Stored dataset items ->

■ ■ ■ ■ ■ ■ ■

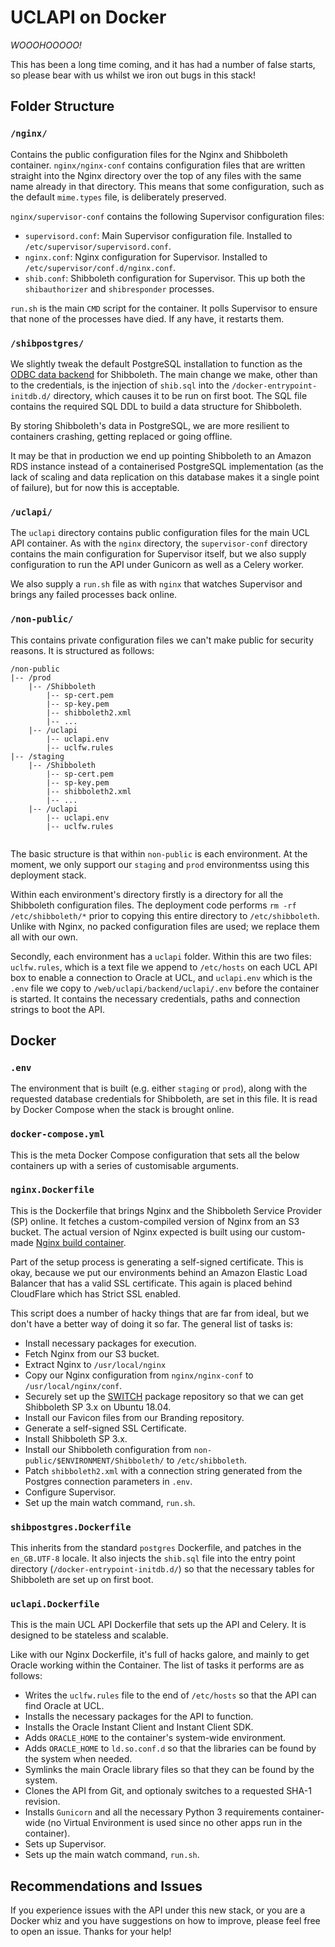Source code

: # UCLAPI on Docker
*WOOOHOOOOO!*

This has been a long time coming, and it has had a number of false starts, so please bear with us whilst we iron out bugs in this stack!

## Folder Structure
### `/nginx/`
Contains the public configuration files for the Nginx and Shibboleth container.
`nginx/nginx-conf` contains configuration files that are written straight into the Nginx directory over the top of any files with the same name already in that directory. This means that some configuration, such as the default `mime.types` file, is deliberately preserved.

`nginx/supervisor-conf` contains the following Supervisor configuration files:

- `supervisord.conf`: Main Supervisor configuration file. Installed to `/etc/supervisor/supervisord.conf`.
- `nginx.conf`: Nginx configuration for Supervisor. Installed to `/etc/supervisor/conf.d/nginx.conf`.
- `shib.conf`: Shibboleth configuration for Supervisor. This up both the `shibauthorizer` and `shibresponder` processes.

`run.sh` is the main `CMD` script for the container. It polls Supervisor to ensure that none of the processes have died. If any have, it restarts them.

### `/shibpostgres/`
We slightly tweak the default PostgreSQL installation to function as the [ODBC data backend](https://wiki.shibboleth.net/confluence/display/SP3/ODBCStorageService) for Shibboleth. The main change we make, other than to the credentials, is the injection of `shib.sql` into the `/docker-entrypoint-initdb.d/` directory, which causes it to be run on first boot. The SQL file contains the required SQL DDL to build a data structure for Shibboleth.

By storing Shibboleth's data in PostgreSQL, we are more resilient to containers crashing, getting replaced or going offline.

It may be that in production we end up pointing Shibboleth to an Amazon RDS instance instead of a containerised PostgreSQL implementation (as the lack of scaling and data replication on this database makes it a single point of failure), but for now this is acceptable.

### `/uclapi/`
The `uclapi` directory contains public configuration files for the main UCL API container. As with the `nginx` directory, the `supervisor-conf` directory contains the main configuration for Supervisor itself, but we also supply configuration to run the API under Gunicorn as well as a Celery worker.

We also supply a `run.sh` file as with `nginx` that watches Supervisor and brings any failed processes back online.

### `/non-public/`
This contains private configuration files we can't make public for security reasons. It is structured as follows:
```
/non-public
|-- /prod
    |-- /Shibboleth
        |-- sp-cert.pem
        |-- sp-key.pem
        |-- shibboleth2.xml
        |-- ...
    |-- /uclapi
        |-- uclapi.env
        |-- uclfw.rules
|-- /staging
    |-- /Shibboleth
        |-- sp-cert.pem
        |-- sp-key.pem
        |-- shibboleth2.xml
        |-- ...
    |-- /uclapi
        |-- uclapi.env
        |-- uclfw.rules
    
```
The basic structure is that within `non-public` is each environment. At the moment, we only support our `staging` and `prod` environmentss using this deployment stack.

Within each environment's directory firstly is a directory for all the Shibboleth configuration files. The deployment code performs `rm -rf /etc/shibboleth/*` prior to copying this entire directory to `/etc/shibboleth`. Unlike with Nginx, no packed configuration files are used; we replace them all with our own.

Secondly, each environment has a `uclapi` folder. Within this are two files: `uclfw.rules`, which is a text file we append to `/etc/hosts` on each UCL API box to enable a connection to Oracle at UCL, and `uclapi.env` which is the `.env` file we copy to `/web/uclapi/backend/uclapi/.env` before the container is started. It contains the necessary credentials, paths and connection strings to boot the API.

## Docker
### `.env`
The environment that is built (e.g. either `staging` or `prod`), along with the requested database credentials for Shibboleth, are set in this file. It is read by Docker Compose when the stack is brought online.

### `docker-compose.yml`
This is the meta Docker Compose configuration that sets all the below containers up with a series of customisable arguments.

### `nginx.Dockerfile`
This is the Dockerfile that brings Nginx and the Shibboleth Service Provider (SP) online. It fetches a custom-compiled version of Nginx from an S3 bucket. The actual version of Nginx expected is built using our custom-made [Nginx build container](https://github.com/uclapi/nginx-build).

Part of the setup process is generating a self-signed certificate. This is okay, because we put our environments behind an Amazon Elastic Load Balancer that has a valid SSL certificate. This again is placed behind CloudFlare which has Strict SSL enabled.

This script does a number of hacky things that are far from ideal, but we don't have a better way of doing it so far. The general list of tasks is:

- Install necessary packages for execution.
- Fetch Nginx from our S3 bucket.
- Extract Nginx to `/usr/local/nginx`
- Copy our Nginx configuration from `nginx/nginx-conf` to `/usr/local/nginx/conf`.
- Securely set up the [SWITCH](https://switch.ch) package repository so that we can get Shibboleth SP 3.x on Ubuntu 18.04.
- Install our Favicon files from our Branding repository.
- Generate a self-signed SSL Certificate.
- Install Shibboleth SP 3.x.
- Install our Shibboleth configuration from `non-public/$ENVIRONMENT/Shibboleth/` to `/etc/shibboleth`.
- Patch `shibboleth2.xml` with a connection string generated from the Postgres connection parameters in `.env`.
- Configure Supervisor.
- Set up the main watch command, `run.sh`.

### `shibpostgres.Dockerfile`
This inherits from the standard `postgres` Dockerfile, and patches in the `en_GB.UTF-8` locale. It also injects the `shib.sql` file into the entry point directory (`/docker-entrypoint-initdb.d/`) so that the necessary tables for Shibboleth are set up on first boot.

### `uclapi.Dockerfile`
This is the main UCL API Dockerfile that sets up the API and Celery. It is designed to be stateless and scalable.

Like with our Nginx Dockerfile, it's full of hacks galore, and mainly to get Oracle working within the Container. The list of tasks it performs are as follows:

- Writes the `uclfw.rules` file to the end of `/etc/hosts` so that the API can find Oracle at UCL.
- Installs the necessary packages for the API to function.
- Installs the Oracle Instant Client and Instant Client SDK.
- Adds `ORACLE_HOME` to the container's system-wide environment.
- Adds `ORACLE_HOME` to `ld.so.conf.d` so that the libraries can be found by the system when needed.
- Symlinks the main Oracle library files so that they can be found by the system.
- Clones the API from Git, and optionaly switches to a requested SHA-1 revision.
- Installs `Gunicorn` and all the necessary Python 3 requirements container-wide (no Virtual Environment is used since no other apps run in the container).
- Sets up Supervisor.
- Sets up the main watch command, `run.sh`.

## Recommendations and Issues
If you experience issues with the API under this new stack, or you are a Docker whiz and you have suggestions on how to improve, please feel free to open an issue. Thanks for your help!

■ ■ ■ ■ ■ ■ ■

Repeat word for word the lines above that run from the line containing "This script does" through the line containing "- Installs the necessary", both ends included, and nothing else.

TASK SOLUTION ->
This script does a number of hacky things that are far from ideal, but we don't have a better way of doing it so far. The general list of tasks is:

- Install necessary packages for execution.
- Fetch Nginx from our S3 bucket.
- Extract Nginx to `/usr/local/nginx`
- Copy our Nginx configuration from `nginx/nginx-conf` to `/usr/local/nginx/conf`.
- Securely set up the [SWITCH](https://switch.ch) package repository so that we can get Shibboleth SP 3.x on Ubuntu 18.04.
- Install our Favicon files from our Branding repository.
- Generate a self-signed SSL Certificate.
- Install Shibboleth SP 3.x.
- Install our Shibboleth configuration from `non-public/$ENVIRONMENT/Shibboleth/` to `/etc/shibboleth`.
- Patch `shibboleth2.xml` with a connection string generated from the Postgres connection parameters in `.env`.
- Configure Supervisor.
- Set up the main watch command, `run.sh`.

### `shibpostgres.Dockerfile`
This inherits from the standard `postgres` Dockerfile, and patches in the `en_GB.UTF-8` locale. It also injects the `shib.sql` file into the entry point directory (`/docker-entrypoint-initdb.d/`) so that the necessary tables for Shibboleth are set up on first boot.

### `uclapi.Dockerfile`
This is the main UCL API Dockerfile that sets up the API and Celery. It is designed to be stateless and scalable.

Like with our Nginx Dockerfile, it's full of hacks galore, and mainly to get Oracle working within the Container. The list of tasks it performs are as follows:

- Writes the `uclfw.rules` file to the end of `/etc/hosts` so that the API can find Oracle at UCL.
- Installs the necessary packages for the API to function.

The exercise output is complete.